### DATA SHOWN:

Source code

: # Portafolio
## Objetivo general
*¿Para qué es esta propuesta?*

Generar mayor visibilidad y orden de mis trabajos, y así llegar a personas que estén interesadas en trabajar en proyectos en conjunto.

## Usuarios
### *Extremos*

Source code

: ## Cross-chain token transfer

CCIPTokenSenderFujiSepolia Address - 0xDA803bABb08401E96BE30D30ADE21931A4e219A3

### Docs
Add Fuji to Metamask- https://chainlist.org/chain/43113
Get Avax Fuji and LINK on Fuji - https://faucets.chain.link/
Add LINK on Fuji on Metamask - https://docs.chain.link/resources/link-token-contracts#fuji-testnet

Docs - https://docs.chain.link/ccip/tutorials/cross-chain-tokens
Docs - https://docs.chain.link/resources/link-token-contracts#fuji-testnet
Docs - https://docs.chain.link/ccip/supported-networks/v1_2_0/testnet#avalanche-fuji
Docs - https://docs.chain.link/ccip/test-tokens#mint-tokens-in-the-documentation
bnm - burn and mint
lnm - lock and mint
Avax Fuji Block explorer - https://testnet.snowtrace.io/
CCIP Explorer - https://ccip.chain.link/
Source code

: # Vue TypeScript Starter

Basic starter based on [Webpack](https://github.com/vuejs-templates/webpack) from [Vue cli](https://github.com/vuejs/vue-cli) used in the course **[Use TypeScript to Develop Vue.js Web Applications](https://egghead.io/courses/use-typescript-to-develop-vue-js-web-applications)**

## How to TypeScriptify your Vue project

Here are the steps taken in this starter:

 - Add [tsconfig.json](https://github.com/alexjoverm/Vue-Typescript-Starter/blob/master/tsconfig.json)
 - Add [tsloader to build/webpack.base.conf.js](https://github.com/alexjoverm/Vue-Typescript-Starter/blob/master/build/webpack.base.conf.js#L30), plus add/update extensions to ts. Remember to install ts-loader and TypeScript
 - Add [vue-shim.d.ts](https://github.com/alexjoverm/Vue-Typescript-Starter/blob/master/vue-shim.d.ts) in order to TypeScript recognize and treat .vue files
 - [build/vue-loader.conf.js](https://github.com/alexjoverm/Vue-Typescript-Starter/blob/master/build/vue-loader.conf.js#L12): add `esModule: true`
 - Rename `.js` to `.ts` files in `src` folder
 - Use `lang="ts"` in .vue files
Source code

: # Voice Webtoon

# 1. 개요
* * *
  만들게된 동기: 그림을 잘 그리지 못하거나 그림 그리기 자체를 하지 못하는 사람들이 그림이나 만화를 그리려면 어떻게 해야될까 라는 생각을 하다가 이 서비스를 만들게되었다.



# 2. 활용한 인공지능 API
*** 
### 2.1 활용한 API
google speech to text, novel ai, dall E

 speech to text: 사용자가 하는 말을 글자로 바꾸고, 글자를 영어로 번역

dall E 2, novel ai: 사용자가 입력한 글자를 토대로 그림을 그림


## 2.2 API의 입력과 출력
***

### PROBLEM STATEMENT:
Give a single number: the count of lines above that include the word "Avax".

### SOLUTION TO THE PROBLEM:
2